The inclusion of an underlying (deep) level into the theoretical description of a language has led the research team of Prague theoretical and computational linguists to the postulation of a multilevel scheme in the theory of Functional Generative Description as proposed by Petr Sgall in the late sixties and developed since then by him and his pupils (for a most comprehensive treatment, cf. Sgall et al. 1986). This approach is also reflected in the proposal and build-up of the so-called Prague Dependency Treebank (PDT) for Czech, and the same scenario for the parallel annotation of the Prague Czech-English Dependency Treebank (PCEDT, with a two-level annotation of Czech and English; the original English texts are taken from the Penn Treebank, translated to Czech, see Hajič et al. 2011). The work on PDT started as soon as in the mid-nineties and the overall scheme was published already in 1998 (see e.g. Hajič 1998; for a detailed study on the treatment of some particular linguistic issues in PDT see Hajič et al. 2016). The basic idea was to build a corpus annotated not only with respect to the part-of-speech tags and some kind of (surface) sentence structure but capturing also the syntactico-semantic, underlying structure of sentences. The annotation is manual, and the “deep” syntactic dependency structure (with several semantically-oriented features, called “tectogrammatical” level of annotation) has been conceptually and physically separated from the surface dependency structure and its annotation, with full alignment between the elements (tree nodes) of both annotation levels being kept. The Prague Dependency Treebank consists of continuous Czech texts mostly of the journalistic style analyzed on three levels of annotation (morphological, surface syntactic and deep syntactic structure, including the annotation of the information structure of sentences, see Hajičová 2012). At present, the total number of documents annotated on all the three levels is 3,168, amounting to 49,442 sentences and 833,357 (occurrences of) nodes. The PDT version 1.0 (with the annotation of only morphology and the surface dependencies) is available from the Linguistic Data Consortium, as is the PDT version. Pronominal coreference is also annotated. Other additions (such as discourse annotation) appeared in PDT 2.5 and in PDT 3.0, which are both available from the LINDAT/CLARIN repository (Bejček et al. 2013).

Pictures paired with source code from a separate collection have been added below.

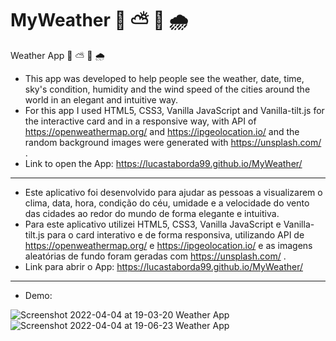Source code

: # MyWeather 🌇 ⛅ 🌃 🌧️
Weather App 🌇 ⛅ 🌃 🌧️

- This app was developed to help people see the weather, date, time, sky's condition, humidity and the wind speed of the cities around the world in an elegant and intuitive way.
- For this app I used HTML5, CSS3, Vanilla JavaScript and Vanilla-tilt.js for the interactive card and in a responsive way, with API of https://openweathermap.org/ and https://ipgeolocation.io/ and the random background images were generated with https://unsplash.com/ .
- Link to open the App: https://lucastaborda99.github.io/MyWeather/
---
- Este aplicativo foi desenvolvido para ajudar as pessoas a visualizarem o clima, data, hora, condição do céu, umidade e a velocidade do vento das cidades ao redor do mundo de forma elegante e intuitiva.
- Para este aplicativo utilizei HTML5, CSS3, Vanilla JavaScript e Vanilla-tilt.js para o card interativo e de forma responsiva, utilizando API de https://openweathermap.org/ e https://ipgeolocation.io/ e as imagens aleatórias de fundo foram geradas com https://unsplash.com/ .
- Link para abrir o App: https://lucastaborda99.github.io/MyWeather/
---
- Demo: 

![Screenshot 2022-04-04 at 19-03-20 Weather App](https://user-images.githubusercontent.com/90734834/161640469-8d7a6aaf-7c1a-4b87-8e47-c58a7acca41b.png)
![Screenshot 2022-04-04 at 19-06-23 Weather App](https://user-images.githubusercontent.com/90734834/161640485-20f6b56f-9341-40f6-9feb-49d093f764f6.png)

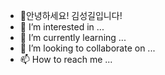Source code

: - 👋안녕하세요! 김성길입니다!
- 👀 I’m interested in ...
- 🌱 I’m currently learning ...
- 💞️ I’m looking to collaborate on ...
- 📫 How to reach me ...

<!---
skdkvm/skdkvm is a ✨ special ✨ repository because its `README.md` (this file) appears on your GitHub profile.
You can click the Preview link to take a look at your changes.
--->
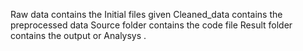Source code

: Raw data contains the Initial files given
Cleaned_data contains the preprocessed data
Source folder contains the code file
Result folder contains the output or Analysys .
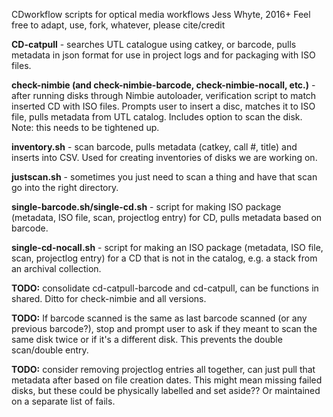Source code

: CDworkflow
scripts for optical media workflows
Jess Whyte, 2016+
Feel free to adapt, use, fork, whatever, please cite/credit

**CD-catpull** - searches UTL catalogue using catkey, or barcode, pulls metadata in json format for use in project logs and for packaging with ISO files. 

**check-nimbie (and check-nimbie-barcode, check-nimbie-nocall, etc.)** - after running disks through Nimbie autoloader, verification script to match inserted CD with ISO files. Prompts user to insert a disc, matches it to ISO file, pulls metadata from UTL catalog. Includes option to scan the disk. Note: this needs to be tightened up. 

**inventory.sh** - scan barcode, pulls metadata (catkey, call #, title) and inserts into CSV. Used for creating inventories of disks we are working on. 

**justscan.sh** - sometimes you just need to scan a thing and have that scan go into the right directory. 

**single-barcode.sh/single-cd.sh** - script for making ISO package (metadata, ISO file, scan, projectlog entry) for CD, pulls metadata based on barcode. 

**single-cd-nocall.sh** - script for making an ISO package (metadata, ISO file, scan, projectlog entry) for a CD that is not in the catalog, e.g. a stack from an archival collection. 


**TODO:** consolidate cd-catpull-barcode and cd-catpull, can be functions in shared. Ditto for check-nimbie and all versions.

**TODO:** If barcode scanned is the same as last barcode scanned (or any previous barcode?), stop and prompt user to ask if they meant to scan the same disk twice or if it's a different disk. This prevents the double scan/double entry. 

**TODO:** consider removing projectlog entries all together, can just pull that metadata after based on file creation dates. This might mean missing failed disks, but these could be physically labelled and set aside?? Or maintained on a separate list of fails.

The annotated corpus has a multifold exploitation. It is an indispensable resource for the study of particular linguistic phenomena in the given language, and, when a parallel corpus is available, also in comparison with other languages. The annotated material may serve as a basis for the compilation of lexicons (e.g. the VALLEX lexicon of Czech verbs with added information on valency of verbs, Lopatková et al. 2016 and the PDT-based lexicon of Czech verbs, Urešová 2011) and for the build-up of grammars (cf. Panevová et al. 2014). The annotation on the underlying, tectogrammatical level has also served as invaluable inspiration and data support for the build-up of some NLP applications (e.g. the Tecto-MT system, or the project Companions).

In our contribution, we will document that one of the basic features of this resource is its importance not only for the representation of the surface shape of the sentence but even more for the underlying sentence structure: it elucidates phenomena hidden on the surface but unavoidable for the representation of the meaning and functioning of the sentence.